*** EXCERPTED DATA
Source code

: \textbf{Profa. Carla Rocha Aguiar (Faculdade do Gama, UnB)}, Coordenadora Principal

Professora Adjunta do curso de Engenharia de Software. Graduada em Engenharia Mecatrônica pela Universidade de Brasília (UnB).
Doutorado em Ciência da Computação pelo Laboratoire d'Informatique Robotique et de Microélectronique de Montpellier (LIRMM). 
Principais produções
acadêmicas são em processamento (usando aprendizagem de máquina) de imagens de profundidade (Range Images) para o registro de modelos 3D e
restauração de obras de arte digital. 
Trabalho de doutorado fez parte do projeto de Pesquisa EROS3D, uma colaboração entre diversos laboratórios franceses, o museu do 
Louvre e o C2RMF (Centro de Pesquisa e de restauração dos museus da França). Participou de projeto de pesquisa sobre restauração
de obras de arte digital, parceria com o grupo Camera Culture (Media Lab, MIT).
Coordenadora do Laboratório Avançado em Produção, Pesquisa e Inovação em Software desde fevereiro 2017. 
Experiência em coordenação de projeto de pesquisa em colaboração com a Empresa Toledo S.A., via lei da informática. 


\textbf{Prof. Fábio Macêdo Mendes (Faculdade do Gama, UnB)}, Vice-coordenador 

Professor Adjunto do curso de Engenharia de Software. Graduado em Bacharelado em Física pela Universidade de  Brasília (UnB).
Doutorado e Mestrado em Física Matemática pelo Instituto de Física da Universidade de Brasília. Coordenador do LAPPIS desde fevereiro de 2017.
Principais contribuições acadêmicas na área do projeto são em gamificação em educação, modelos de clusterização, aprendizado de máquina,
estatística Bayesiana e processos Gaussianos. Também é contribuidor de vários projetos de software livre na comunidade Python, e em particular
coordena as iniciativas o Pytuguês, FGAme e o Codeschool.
******
▸ **ACTION ITEM**: Could you set down exactly the lines above, from the one containing "estatística Bayesiana e" through the last, including both and nothing else?

▸ **RESPONSE BELOW**:
estatística Bayesiana e processos Gaussianos. Também é contribuidor de vários projetos de software livre na comunidade Python, e em particular
coordena as iniciativas o Pytuguês, FGAme e o Codeschool.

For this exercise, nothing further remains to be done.